Lot 3 – Systems energy engineering, to address the design, integration and management of the lot 1 and 2 technologies, including studies on the impact of space-based solar power on the decarbonised grid.
Lot 4 – Space mission architecture feasibility study, to develop the system requirements, architecture and design options and assess performance, risks and through life costs of space-based solar power.
“Space-based solar power could provide an affordable, clean and reliable source of energy for the whole world to benefit from, helping the move away from expensive fossil fuels,” stated Business and Energy Secretary Kwasi Kwarteng.
“Today’s investment is an exciting example of how we can go even further in our ambitions to make the UK a science superpower.”
Space based solar power, i.e. the concept of collecting solar power via a satellite in a high earth orbit and beaming it to a fixed point on the earth, offers the potential of 365/24/7 clean power, irrespective of the weather.
A study by Frazer-Nash Consultancy for the UK government determined the concept was technically feasible and economically competitive, with developments required in areas including long distance wireless power transmission and semiconductor and PV technologies to achieve the efficiency required while also meeting the weight and other restrictions of space-bound payloads.
The grants are expected to be awarded and the projects getting underway by December with lots 1, 2 and 3 running up to March 2025. Lot 4 is planned in two parts with the first expected to be completed by June 2023, while the second will be subject to a future competition.
In addition to the funding award, funding was allocated for a new set of weather sensors aimed to aid more accurate weather forecasting to be put into orbit in partnership with the Washington DC headquartered data and analytics company Spire Global.
The Hyperspectral Microwave Sounder (HYMS), which was developed by the UK’s national space laboratory RAL Space, is both smaller and more powerful with up to four times more frequency resolution than existing weather satellite sensors and is intended to help meteorological agencies and businesses around the world involved with planning, shipping and flood warnings.

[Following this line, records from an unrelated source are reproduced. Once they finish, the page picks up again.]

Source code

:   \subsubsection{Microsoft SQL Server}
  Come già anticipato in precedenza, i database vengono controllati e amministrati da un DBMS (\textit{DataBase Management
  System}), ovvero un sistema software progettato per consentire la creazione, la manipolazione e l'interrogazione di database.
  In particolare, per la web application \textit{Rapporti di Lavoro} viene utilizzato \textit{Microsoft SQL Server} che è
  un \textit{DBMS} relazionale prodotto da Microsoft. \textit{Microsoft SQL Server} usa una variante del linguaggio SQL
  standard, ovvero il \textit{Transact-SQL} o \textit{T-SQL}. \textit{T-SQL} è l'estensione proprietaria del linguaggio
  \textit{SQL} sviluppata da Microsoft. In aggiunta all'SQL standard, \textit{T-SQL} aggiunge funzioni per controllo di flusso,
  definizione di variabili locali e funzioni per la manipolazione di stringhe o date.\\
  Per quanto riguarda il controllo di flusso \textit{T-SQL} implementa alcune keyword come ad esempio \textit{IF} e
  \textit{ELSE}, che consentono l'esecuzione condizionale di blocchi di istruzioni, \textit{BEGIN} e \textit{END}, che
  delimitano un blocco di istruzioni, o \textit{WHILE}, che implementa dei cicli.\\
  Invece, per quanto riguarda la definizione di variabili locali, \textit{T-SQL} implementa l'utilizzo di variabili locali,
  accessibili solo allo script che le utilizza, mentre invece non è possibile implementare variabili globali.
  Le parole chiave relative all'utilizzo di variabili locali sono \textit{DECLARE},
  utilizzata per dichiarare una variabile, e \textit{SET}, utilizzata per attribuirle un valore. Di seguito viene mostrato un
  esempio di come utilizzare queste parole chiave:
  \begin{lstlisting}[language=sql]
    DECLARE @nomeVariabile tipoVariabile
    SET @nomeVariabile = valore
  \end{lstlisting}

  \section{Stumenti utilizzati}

Microwave sounding data on temperature and moisture in the atmosphere is a key input to weather forecasting models, alongside optical and infrared imaging, which is limited by clouds.
The long-term objective is to provide a full constellation of satellites to provide this additional data set, which should enable more accurate forecasting based on near real-time weather observations. With renewables penetration increasing, output forecasting is becoming more critical and should be a beneficiary.